Brief:
Can you pull out each line of the data below that includes the word "Description"?

- Opening Delimiter -

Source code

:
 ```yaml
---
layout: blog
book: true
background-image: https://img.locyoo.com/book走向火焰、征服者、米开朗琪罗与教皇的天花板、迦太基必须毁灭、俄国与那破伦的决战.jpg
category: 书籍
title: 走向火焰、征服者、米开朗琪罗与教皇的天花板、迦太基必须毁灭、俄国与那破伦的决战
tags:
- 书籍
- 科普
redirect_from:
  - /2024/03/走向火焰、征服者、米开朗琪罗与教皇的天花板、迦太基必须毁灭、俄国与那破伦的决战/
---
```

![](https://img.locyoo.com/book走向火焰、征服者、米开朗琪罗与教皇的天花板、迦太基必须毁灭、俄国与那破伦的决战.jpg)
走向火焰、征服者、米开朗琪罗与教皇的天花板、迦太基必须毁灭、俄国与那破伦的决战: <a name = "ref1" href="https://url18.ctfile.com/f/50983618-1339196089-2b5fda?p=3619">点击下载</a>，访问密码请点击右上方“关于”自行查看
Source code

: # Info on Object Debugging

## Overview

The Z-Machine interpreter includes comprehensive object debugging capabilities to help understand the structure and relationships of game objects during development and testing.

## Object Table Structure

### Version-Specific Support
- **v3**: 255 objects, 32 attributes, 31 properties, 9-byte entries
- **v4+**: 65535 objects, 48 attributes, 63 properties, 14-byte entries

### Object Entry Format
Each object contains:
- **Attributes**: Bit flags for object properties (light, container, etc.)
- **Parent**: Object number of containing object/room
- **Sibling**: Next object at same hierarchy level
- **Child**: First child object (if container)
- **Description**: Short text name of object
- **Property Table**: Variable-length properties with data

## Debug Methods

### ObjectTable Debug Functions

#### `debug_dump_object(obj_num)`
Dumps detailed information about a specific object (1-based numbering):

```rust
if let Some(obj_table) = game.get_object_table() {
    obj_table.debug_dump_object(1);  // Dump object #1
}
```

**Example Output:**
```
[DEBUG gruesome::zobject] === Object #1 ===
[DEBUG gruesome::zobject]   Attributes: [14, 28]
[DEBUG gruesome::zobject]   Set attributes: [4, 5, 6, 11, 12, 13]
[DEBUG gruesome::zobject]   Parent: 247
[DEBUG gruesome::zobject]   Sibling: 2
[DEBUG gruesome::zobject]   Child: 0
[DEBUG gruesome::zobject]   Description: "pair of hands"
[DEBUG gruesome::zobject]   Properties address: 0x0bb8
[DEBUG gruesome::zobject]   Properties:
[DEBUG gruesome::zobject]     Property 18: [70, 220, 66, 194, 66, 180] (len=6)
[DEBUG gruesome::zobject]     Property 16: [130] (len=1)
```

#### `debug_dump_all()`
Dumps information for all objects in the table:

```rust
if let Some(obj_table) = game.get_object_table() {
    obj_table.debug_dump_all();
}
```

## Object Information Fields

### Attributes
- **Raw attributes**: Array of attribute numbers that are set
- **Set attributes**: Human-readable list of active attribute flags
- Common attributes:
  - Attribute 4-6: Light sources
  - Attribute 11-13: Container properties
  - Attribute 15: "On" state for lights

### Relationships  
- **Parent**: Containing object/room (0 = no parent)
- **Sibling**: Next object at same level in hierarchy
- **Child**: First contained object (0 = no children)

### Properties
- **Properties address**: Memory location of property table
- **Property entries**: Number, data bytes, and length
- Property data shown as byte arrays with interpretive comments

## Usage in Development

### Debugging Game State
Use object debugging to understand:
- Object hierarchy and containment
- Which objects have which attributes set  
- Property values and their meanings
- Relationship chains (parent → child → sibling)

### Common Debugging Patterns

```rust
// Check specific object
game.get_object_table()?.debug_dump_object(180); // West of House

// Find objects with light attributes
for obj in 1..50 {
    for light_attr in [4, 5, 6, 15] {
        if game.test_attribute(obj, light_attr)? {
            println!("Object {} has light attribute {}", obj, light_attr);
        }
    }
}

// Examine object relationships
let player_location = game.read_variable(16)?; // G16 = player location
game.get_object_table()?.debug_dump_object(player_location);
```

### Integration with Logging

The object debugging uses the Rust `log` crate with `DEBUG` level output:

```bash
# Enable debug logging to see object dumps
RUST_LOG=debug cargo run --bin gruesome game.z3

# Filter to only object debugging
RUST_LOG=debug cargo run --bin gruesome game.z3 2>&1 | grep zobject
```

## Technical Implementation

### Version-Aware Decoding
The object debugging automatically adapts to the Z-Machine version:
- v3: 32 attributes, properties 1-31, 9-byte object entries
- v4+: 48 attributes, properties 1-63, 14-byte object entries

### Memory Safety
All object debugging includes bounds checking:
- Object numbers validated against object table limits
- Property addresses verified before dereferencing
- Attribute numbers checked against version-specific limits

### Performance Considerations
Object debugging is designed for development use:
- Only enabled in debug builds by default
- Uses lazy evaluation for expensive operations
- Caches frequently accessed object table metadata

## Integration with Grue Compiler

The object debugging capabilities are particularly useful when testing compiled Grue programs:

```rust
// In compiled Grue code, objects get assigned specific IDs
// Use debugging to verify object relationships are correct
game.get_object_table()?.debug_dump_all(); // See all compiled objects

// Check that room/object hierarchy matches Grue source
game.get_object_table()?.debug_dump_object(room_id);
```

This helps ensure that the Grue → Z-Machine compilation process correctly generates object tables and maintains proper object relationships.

- Closing Delimiter -

Answer space:
- **Description**: Short text name of object
[DEBUG gruesome::zobject]   Description: "pair of hands"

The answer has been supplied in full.